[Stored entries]
######

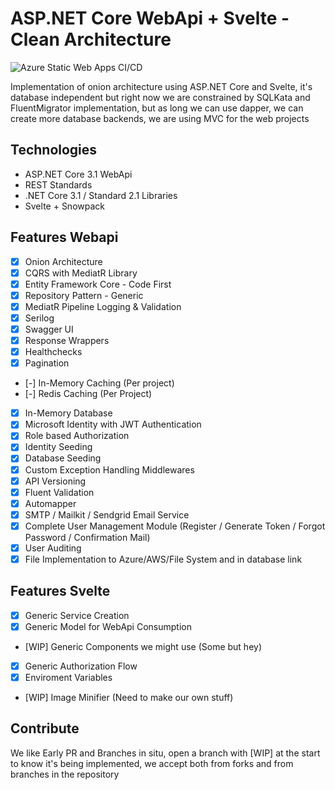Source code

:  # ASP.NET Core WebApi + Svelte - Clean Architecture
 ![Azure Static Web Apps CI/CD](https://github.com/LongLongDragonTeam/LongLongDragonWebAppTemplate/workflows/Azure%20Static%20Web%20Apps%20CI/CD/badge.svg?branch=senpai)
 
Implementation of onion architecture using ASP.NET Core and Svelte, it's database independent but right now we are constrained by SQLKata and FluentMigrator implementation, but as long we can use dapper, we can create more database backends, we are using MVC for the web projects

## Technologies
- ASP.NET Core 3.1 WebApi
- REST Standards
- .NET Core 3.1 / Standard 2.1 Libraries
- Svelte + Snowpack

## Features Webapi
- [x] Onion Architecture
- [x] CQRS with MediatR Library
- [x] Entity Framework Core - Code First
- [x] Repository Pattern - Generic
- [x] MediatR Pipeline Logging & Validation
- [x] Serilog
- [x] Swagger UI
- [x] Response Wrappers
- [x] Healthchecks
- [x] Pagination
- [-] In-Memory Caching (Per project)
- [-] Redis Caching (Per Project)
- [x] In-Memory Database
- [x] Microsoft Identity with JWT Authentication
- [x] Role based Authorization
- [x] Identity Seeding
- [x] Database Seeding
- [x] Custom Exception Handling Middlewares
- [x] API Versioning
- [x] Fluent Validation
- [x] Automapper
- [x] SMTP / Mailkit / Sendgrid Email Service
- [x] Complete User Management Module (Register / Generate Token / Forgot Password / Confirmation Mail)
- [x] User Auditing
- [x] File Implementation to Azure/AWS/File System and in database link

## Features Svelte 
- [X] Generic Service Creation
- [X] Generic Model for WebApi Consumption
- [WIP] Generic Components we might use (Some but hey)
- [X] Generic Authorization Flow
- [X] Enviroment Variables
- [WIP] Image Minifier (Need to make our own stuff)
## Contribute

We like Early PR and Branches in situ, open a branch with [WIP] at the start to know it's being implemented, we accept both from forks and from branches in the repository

######

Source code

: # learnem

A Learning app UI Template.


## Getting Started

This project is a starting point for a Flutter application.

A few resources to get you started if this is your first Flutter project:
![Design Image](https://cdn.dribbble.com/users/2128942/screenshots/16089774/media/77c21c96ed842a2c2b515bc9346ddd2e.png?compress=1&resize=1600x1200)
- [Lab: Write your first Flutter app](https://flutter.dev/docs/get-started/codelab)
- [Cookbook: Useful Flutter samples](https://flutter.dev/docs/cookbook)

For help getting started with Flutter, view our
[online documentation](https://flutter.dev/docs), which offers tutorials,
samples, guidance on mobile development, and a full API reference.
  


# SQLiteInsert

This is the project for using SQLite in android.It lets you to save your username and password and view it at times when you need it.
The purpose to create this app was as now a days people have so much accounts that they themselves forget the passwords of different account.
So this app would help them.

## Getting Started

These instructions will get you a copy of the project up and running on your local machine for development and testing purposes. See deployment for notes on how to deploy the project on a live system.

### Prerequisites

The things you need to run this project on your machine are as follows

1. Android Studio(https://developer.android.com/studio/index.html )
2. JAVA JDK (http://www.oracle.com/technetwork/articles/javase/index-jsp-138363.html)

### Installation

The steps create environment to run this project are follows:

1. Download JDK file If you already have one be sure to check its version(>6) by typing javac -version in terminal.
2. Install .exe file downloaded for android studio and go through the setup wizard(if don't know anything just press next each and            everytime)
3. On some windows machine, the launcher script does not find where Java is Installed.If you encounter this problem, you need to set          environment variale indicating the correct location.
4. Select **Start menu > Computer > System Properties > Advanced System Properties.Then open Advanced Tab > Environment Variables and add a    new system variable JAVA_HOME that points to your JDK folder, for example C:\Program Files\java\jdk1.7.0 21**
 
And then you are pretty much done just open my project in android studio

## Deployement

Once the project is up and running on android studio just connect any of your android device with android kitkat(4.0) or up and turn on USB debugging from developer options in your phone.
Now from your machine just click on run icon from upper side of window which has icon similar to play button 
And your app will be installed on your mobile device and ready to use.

######

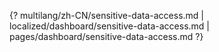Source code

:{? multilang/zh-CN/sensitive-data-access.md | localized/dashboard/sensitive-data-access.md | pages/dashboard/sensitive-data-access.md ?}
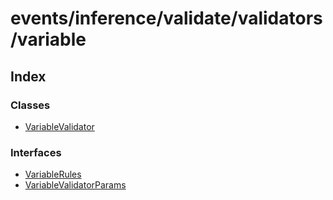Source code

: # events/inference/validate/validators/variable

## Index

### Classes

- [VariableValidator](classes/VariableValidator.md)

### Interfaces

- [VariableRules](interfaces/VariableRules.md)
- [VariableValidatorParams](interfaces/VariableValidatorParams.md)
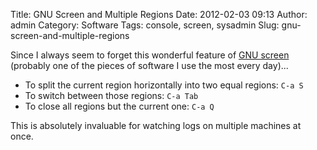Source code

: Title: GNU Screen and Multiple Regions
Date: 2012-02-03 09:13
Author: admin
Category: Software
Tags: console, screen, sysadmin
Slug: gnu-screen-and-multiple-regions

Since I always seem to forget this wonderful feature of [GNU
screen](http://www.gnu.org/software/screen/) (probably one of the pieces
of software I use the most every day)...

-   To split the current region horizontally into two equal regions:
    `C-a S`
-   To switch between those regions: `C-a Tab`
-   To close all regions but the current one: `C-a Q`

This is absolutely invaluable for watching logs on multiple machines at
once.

######

• PROBLEM DESCRIPTION:
From the records above, print only the lines between the one holding "### Installation" and the one holding "And then you", inclusive, exactly as they stand.

• SOLUTION FOR THIS PROBLEM:
### Installation

The steps create environment to run this project are follows:

1. Download JDK file If you already have one be sure to check its version(>6) by typing javac -version in terminal.
2. Install .exe file downloaded for android studio and go through the setup wizard(if don't know anything just press next each and            everytime)
3. On some windows machine, the launcher script does not find where Java is Installed.If you encounter this problem, you need to set          environment variale indicating the correct location.
4. Select **Start menu > Computer > System Properties > Advanced System Properties.Then open Advanced Tab > Environment Variables and add a    new system variable JAVA_HOME that points to your JDK folder, for example C:\Program Files\java\jdk1.7.0 21**
 
And then you are pretty much done just open my project in android studio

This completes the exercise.